EXERCISE REQUIREMENTS: From the entries below, copy every line holding the word "αληθώς".

== DATA IN THIS EXERCISE ==

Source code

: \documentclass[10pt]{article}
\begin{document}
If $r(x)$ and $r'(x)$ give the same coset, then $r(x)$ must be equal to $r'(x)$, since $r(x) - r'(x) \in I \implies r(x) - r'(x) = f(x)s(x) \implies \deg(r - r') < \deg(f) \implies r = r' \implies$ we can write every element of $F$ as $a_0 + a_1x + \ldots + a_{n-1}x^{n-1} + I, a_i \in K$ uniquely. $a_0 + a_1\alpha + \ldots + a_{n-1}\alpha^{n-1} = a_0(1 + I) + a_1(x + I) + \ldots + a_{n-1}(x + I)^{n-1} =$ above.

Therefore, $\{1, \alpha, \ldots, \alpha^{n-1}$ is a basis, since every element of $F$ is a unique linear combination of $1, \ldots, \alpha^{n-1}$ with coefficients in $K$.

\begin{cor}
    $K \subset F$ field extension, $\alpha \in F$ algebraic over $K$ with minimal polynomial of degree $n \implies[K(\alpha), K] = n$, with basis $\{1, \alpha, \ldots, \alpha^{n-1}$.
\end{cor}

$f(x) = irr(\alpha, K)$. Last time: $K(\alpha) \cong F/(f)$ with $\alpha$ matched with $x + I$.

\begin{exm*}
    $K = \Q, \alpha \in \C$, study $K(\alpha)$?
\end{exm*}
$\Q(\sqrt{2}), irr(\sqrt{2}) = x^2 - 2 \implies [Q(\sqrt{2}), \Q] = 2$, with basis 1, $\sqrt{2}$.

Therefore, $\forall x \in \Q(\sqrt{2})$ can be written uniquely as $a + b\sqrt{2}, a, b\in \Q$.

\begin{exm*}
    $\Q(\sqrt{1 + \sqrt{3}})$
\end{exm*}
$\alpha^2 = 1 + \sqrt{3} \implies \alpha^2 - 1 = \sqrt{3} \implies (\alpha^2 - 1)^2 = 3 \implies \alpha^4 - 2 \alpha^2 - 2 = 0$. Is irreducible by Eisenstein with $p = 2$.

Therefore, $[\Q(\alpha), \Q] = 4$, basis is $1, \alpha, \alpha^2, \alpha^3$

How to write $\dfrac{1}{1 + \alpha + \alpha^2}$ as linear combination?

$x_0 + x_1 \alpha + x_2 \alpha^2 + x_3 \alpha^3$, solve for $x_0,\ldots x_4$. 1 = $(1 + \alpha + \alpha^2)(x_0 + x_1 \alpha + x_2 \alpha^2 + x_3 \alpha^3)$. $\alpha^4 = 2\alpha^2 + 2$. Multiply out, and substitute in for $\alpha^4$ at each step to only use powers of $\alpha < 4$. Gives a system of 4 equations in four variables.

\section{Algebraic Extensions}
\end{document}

===
== DATA IN THIS EXERCISE ==

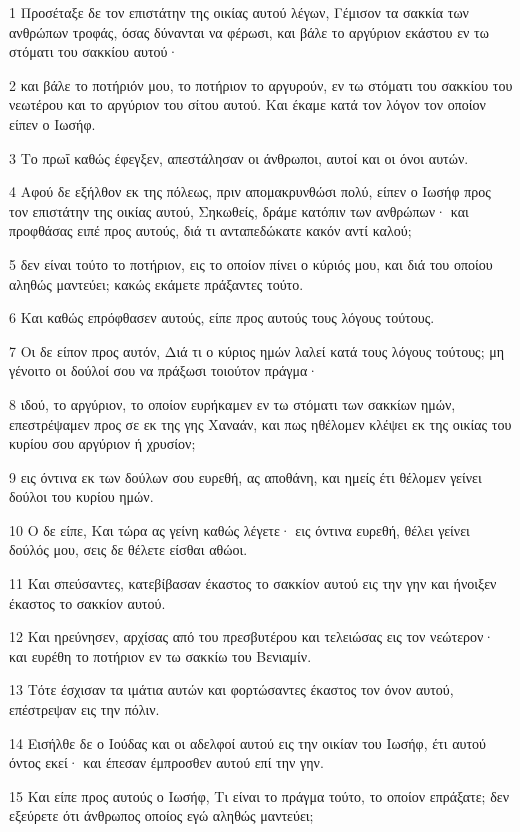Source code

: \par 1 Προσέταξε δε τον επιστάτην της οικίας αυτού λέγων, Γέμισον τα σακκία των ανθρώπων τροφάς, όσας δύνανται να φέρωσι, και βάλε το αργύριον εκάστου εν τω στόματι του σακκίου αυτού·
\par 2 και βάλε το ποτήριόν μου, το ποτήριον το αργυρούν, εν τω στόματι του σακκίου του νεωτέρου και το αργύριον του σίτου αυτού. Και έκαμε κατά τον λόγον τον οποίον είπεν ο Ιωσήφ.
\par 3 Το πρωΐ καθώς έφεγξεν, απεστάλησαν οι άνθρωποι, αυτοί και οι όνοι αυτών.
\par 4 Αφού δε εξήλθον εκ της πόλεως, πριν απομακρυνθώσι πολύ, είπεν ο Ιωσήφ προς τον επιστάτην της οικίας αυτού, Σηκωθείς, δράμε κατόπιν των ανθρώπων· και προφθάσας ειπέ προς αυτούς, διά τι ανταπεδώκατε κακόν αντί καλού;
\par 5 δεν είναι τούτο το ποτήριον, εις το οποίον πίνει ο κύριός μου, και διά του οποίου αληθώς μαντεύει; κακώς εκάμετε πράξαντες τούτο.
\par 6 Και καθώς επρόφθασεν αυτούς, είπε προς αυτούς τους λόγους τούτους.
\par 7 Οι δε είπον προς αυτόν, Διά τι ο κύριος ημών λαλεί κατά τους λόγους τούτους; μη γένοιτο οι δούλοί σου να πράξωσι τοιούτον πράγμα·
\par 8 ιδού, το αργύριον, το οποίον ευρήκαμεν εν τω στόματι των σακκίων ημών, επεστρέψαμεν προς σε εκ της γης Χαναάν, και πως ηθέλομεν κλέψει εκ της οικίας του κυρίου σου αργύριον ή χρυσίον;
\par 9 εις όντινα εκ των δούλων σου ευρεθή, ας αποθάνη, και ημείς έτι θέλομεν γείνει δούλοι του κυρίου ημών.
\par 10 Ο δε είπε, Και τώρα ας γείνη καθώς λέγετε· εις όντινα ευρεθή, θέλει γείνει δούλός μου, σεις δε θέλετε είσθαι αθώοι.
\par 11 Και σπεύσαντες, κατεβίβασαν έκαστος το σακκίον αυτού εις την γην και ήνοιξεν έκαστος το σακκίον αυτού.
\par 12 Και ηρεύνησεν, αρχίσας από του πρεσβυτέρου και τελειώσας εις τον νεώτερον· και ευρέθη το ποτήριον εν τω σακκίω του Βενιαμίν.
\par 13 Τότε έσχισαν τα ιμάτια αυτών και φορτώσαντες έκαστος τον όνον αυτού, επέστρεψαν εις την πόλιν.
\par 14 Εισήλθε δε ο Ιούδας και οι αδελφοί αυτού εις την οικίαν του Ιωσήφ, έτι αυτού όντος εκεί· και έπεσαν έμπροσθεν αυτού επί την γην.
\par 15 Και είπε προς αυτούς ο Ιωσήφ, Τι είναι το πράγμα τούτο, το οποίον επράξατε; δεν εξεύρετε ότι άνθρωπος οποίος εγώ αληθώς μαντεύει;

===
== DATA IN THIS EXERCISE ==

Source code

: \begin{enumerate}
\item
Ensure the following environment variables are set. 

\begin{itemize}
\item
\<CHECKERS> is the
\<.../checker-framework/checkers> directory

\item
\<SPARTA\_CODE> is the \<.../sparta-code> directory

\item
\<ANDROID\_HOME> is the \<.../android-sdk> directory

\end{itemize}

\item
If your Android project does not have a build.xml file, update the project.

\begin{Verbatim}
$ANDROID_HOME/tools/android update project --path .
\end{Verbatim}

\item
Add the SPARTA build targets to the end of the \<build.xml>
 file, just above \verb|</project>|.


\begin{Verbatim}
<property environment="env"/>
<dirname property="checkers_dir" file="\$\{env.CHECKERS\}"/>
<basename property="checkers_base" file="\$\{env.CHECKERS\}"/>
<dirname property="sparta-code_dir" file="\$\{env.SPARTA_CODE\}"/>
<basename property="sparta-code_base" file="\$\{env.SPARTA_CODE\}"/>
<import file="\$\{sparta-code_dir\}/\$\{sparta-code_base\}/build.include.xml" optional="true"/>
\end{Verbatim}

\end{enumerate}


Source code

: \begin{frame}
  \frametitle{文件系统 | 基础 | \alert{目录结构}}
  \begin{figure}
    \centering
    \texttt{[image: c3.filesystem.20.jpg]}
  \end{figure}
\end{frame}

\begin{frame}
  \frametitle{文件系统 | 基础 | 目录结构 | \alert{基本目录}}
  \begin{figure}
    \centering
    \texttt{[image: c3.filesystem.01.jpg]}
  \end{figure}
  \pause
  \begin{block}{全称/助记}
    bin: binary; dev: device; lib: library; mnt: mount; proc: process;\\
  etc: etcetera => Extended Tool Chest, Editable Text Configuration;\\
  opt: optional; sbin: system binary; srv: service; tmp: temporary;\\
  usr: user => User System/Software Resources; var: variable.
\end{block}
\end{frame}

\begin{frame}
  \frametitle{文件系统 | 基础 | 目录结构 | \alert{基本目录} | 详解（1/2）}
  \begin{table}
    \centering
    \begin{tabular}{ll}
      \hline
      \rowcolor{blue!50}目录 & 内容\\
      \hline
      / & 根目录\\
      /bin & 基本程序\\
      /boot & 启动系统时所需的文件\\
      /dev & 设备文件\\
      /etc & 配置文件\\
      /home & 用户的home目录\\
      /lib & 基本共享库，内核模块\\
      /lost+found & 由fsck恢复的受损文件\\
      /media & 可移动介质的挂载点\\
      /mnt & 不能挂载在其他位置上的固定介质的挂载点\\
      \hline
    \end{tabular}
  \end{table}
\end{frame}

===

OUTPUT FOR THIS EXERCISE:
\par 5 δεν είναι τούτο το ποτήριον, εις το οποίον πίνει ο κύριός μου, και διά του οποίου αληθώς μαντεύει; κακώς εκάμετε πράξαντες τούτο.
\par 15 Και είπε προς αυτούς ο Ιωσήφ, Τι είναι το πράγμα τούτο, το οποίον επράξατε; δεν εξεύρετε ότι άνθρωπος οποίος εγώ αληθώς μαντεύει;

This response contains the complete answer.